As a side note: I am really starting to feel the need and the urge to put this theoretical mumbo-jumbo behind me and get a plan together to get out into the field and actually start to "find things out." I suppose this is at it should be– a prof. once told me that its easy to get lost in "theory" and eventually you just need to stop thinking and start working.

The (new-ish) outline of my latest draft go something along thse lines (I want to get this outline written before I heavily reexamine my draft so the outline will guide my revisions, rather than the other way around):

A. Introduction

B. Journalism as a Profession and Object of Study
    1. Journalism as a profession (mostly the professional literature itself)
    2. Journalism as an ethnographic domain
    3. Historical perspectives on profession of journalism
    4. New approaches to the journalism profession
        a. Journalism as a field (Benson, et. al.)
        b. Rosen
        c. Singer
        d.

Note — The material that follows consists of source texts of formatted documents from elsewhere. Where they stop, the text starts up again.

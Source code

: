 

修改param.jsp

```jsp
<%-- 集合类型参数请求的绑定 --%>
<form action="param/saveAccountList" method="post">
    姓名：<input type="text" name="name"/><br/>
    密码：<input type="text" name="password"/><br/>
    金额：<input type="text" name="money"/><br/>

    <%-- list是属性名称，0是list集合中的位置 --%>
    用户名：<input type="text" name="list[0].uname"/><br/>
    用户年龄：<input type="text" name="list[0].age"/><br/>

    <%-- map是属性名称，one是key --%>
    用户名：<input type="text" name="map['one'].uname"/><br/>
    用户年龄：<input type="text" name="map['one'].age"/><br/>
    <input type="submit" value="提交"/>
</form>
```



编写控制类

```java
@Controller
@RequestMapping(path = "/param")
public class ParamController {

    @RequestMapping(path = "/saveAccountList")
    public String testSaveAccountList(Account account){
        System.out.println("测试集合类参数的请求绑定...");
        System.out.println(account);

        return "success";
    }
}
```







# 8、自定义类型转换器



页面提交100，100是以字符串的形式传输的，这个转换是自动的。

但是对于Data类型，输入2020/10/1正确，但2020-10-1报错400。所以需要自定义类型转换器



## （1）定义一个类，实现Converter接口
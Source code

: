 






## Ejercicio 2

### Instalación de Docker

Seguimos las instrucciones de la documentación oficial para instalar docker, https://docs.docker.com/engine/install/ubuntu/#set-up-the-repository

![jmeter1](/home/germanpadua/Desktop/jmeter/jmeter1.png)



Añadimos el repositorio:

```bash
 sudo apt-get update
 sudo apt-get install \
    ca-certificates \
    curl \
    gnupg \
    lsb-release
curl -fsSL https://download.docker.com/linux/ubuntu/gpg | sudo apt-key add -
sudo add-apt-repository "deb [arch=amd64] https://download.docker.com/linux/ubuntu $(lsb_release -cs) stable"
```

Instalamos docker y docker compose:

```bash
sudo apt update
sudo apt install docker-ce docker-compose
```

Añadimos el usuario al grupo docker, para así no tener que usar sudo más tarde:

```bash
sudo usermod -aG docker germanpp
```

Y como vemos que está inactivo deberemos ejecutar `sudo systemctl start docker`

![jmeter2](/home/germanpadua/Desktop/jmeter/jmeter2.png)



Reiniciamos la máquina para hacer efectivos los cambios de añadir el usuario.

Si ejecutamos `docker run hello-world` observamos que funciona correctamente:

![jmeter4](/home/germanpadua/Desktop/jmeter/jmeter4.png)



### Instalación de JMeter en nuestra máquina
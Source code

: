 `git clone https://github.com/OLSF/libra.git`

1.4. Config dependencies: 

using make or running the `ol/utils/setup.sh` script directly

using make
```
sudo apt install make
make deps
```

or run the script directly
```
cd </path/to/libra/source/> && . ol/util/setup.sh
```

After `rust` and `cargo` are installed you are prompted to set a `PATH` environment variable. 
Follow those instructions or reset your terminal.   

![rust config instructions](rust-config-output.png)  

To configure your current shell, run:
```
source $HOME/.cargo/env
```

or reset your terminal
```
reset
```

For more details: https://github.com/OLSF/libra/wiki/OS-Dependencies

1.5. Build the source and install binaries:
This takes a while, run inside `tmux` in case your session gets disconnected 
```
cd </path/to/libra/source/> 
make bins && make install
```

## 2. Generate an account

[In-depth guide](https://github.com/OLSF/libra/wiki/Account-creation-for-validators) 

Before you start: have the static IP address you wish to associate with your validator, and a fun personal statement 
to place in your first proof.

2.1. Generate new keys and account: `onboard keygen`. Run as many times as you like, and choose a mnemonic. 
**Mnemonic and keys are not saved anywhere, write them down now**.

Deuze
C. Sociological Perspectives: From "Professions" to "Expert Knowledge."
    1. Functional perspectives
    2. The stuctural / monopoly perspective
    3 . Professions as a claim to expert knowledge
D. Journalism and the Epistemology of News
    1. Does journalism make a claim to expert knowledge?
    2. Erkstrom
    3. Matheson
    4. Lowry
    5. Reexamining journalism and the professions through the "epistemological lens."